Zirvenin açılış konuşmasını yapan T.C. Hazine ve Maliye Bakan Yardımcısı Dr. Nureddin Nebati; “Türkiye’de sabah kalkıyorsunuz ve gecedeki gündeminiz, önceliğiniz tamamen değişebiliyor. Bu coğrafyada yer almanın, dünyanın en önemli noktasında olmanın getirdiği bir sorumluluk bu… Bu yükü taşımak için çok büyük bir enerji harcanıyor. Alışveriş merkezleri “alışveriş merkezine gitmek istemiyorum”, “alıveriş merkezleri ile iş yapmak istemiyorum” diyenlerin ortak buluşma noktası… Yunan’da agora, Roma dönemindeki kolezyum gibi herkesin bir araya geldiği, toplandığı, sadece alışveriş mekanları olarak değerlendirilmeyen mekanlardır.

AVM’ler alışverişin, buluşmanın, birlikte hareket etmenin, zaman geçirmenin merkezi olmuş; açıkçası tüm gününüzü orada geçirebileceğiniz geniş birer alan oluşturmuştur. AVM’lerin iki temel iş ortağı var; perakendeciler ve AVM’ciler. Onların ortak ilişkileri, ortak akılları, sergiledikleri performans aslında toplumun da hangi noktalara geldiğini gösteriyor. Girdiğiniz dükkanlar, karşılaştığınız satış danışmanları, alışverişi sunumlarıyla adeta bir sanat haline dönüştürür, sizi başka bir dünyaya davet ederler. 1950’li yıllarda Avrupa’da, 1980’li yıllarda ise Türkiye’de yaygınlaşmaya başlayan AVM’ler, 400’ün üzerinde sayısı ve artan iş hacmi ile adeta Türkiye’nin ticaret merkezleri konumunda; modern kentlerin yaşam alanları… Bu mekanların sosyal yönleri, kültürel yönleri bir yana ekonomik verilerine baktığımız zaman oluşturdukları hacimler Türkiye’nin her zaman gündeminde…” yorumlarında bulundu.

Zarar kârın kardeşi…

Nebati sözlerine şöyle devam etti: “AVM’lerin zaman zaman karşılaştıkları problemleri hepimiz biliyoruz. Geçen yıl, ben göreve geldikten sonra ilk çalıştığımız konulardan biri AVM kiralarının Türk Lirası’na dönmesiydi. Buradaki birçok yatırımcı ile bir araya geldik. O zaman, ‘telaş etmeyin, burası Türkiye’ demiştim; ‘pek çok zorlu süreci geride bırakmış bir ülke bu sorunu da kısa zamanda kolayca çözecektir.’ Bu konuşmalarımızın üzerinden birkaç ay geçmeden sorunlarımız çözüldü. İlk andaki zarar Hulusi Bey’in de bahsettiği gibi azalmaya başladı.

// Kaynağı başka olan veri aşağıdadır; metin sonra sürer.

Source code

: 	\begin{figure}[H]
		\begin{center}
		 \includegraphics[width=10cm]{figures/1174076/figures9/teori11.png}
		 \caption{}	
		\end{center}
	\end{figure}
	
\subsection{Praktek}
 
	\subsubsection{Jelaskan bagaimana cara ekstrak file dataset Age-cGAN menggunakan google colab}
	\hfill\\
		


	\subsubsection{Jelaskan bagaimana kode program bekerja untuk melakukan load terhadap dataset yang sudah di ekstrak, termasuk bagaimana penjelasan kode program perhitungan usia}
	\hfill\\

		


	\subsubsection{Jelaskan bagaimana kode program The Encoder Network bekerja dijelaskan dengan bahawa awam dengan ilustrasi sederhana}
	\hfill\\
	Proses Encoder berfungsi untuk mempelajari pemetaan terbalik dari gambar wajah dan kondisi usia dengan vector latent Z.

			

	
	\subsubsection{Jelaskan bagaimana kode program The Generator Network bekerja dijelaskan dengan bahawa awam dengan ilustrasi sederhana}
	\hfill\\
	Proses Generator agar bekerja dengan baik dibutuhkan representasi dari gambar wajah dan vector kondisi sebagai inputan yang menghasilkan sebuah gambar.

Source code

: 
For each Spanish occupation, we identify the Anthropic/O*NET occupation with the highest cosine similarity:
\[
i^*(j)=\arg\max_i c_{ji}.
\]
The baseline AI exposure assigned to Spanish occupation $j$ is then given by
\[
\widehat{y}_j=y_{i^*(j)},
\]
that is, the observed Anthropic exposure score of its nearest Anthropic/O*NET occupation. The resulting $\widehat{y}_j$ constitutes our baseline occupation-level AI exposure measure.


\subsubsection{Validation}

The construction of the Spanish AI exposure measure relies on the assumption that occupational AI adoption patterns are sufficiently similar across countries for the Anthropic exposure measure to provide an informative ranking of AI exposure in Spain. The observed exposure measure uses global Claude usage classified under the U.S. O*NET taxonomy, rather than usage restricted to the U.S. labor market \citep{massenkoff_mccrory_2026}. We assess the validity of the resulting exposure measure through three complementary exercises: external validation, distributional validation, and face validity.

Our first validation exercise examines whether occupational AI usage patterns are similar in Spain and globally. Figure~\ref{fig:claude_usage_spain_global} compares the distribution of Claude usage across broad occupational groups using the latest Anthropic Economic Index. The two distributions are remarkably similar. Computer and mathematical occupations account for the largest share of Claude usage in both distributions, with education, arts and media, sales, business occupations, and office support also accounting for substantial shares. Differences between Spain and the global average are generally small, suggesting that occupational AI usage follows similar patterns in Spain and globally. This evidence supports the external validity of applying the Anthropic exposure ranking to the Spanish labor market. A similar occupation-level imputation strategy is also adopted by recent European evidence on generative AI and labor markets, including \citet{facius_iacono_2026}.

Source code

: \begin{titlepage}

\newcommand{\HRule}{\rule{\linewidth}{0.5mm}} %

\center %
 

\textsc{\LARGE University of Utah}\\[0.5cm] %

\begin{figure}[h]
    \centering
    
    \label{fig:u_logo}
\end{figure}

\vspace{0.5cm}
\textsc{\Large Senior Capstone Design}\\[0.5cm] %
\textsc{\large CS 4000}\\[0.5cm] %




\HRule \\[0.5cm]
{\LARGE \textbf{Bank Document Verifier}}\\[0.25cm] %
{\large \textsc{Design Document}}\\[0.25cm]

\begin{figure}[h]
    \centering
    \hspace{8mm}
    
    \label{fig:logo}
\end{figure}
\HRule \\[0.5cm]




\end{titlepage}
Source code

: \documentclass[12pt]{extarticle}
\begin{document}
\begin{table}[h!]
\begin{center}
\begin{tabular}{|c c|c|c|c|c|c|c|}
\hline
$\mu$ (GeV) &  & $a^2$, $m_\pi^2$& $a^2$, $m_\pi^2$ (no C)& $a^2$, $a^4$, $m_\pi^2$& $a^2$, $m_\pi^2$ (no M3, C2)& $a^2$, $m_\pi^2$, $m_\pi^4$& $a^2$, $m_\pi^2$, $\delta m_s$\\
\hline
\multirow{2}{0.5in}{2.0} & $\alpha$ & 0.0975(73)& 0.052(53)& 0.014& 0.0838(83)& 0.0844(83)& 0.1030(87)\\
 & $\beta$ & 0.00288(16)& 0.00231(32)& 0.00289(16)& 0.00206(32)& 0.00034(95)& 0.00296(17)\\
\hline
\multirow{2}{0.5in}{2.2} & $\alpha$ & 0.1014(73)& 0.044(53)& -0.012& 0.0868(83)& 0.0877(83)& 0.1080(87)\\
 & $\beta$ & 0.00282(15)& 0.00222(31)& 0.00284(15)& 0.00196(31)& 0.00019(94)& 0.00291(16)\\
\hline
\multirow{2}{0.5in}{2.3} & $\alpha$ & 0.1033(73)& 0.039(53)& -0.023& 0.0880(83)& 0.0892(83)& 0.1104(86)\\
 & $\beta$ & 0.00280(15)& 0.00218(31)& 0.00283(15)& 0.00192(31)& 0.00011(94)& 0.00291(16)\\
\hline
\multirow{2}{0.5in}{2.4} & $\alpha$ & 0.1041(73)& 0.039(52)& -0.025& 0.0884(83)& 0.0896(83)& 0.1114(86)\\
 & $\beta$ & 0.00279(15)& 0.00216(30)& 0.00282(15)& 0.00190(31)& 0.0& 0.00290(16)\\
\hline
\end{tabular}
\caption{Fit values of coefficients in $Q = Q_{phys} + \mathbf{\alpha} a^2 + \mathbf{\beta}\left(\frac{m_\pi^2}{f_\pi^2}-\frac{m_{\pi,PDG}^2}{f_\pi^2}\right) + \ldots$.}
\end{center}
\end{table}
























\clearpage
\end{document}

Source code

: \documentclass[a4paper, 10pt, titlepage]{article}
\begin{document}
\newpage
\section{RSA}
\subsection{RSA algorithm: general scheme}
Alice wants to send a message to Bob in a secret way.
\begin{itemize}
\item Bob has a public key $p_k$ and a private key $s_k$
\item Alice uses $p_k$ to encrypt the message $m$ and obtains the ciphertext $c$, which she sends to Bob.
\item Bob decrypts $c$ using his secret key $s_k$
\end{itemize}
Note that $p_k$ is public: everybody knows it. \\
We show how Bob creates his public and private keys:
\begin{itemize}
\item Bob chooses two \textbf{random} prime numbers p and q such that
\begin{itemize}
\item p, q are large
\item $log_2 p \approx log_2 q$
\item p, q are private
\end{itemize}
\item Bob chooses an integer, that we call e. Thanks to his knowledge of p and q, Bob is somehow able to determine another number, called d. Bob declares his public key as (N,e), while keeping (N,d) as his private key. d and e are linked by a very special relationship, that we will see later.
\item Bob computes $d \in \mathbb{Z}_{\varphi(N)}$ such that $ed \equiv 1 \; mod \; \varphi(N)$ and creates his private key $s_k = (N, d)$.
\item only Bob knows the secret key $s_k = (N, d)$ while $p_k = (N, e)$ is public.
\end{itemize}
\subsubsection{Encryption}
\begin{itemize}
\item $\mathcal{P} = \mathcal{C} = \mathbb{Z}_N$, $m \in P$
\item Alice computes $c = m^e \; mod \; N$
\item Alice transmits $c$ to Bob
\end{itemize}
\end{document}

Zorluklar, sıkıntılar hayatın bir parçası, gelir ve geçerler. Önemli olan insani, toplumsal hisler, iyi düşünce, iyi görüş, iyi bakış… Merak etmeyin, burası Türkiye… Her türlü zorluğun üstesinden gelen bir ülkede ve iştahlı bir coğrafyada yaşıyoruz.”

Konuşmasına geçen yıl perakende sektöründe yaşanan önemli gelişmelerle başlayan AYD Başkanı Hulusi Belgü şöyle konuştu: “Geçtiğimiz yıl elbette ki sektörümüzün en önemli gelişmelerinden biri kiralamalarda TL’ye geçiş oldu. Derdimizi anlatmak için bir hayli çabaladık. Olabilecek sonucun en iyisinin çıktığını düşünüyorum fakat şunu belirtmekte fayda var; döviz olarak aldığımız kira gelirleri Türk Lirası’na çevrilince %23’lük bir kaybımız oldu, sonrasında dövizin düşmesi ile bu kayıp %15’lere geriledi. Artık bununla yaşamayı öğrendik, öğrenmek zorundayız. Fakat bu konuda bir yardım istiyoruz. Daha önce dövizle kira alıp dövizle borçlarımızı ödüyorduk. Şimdi çok ciddi döviz borcumuz var. Bankalarla konuşuyoruz, “inşallah bundan sonra döviz artmaz” diyorlar ama bankalarımızla devletimizle beraber bunun önlemini almamız lazım ki dövizde beklenmeyen bir hareket olduğunda yaklaşık 15 milyar dolar bir problemle karşı karşıya kalmayalım.”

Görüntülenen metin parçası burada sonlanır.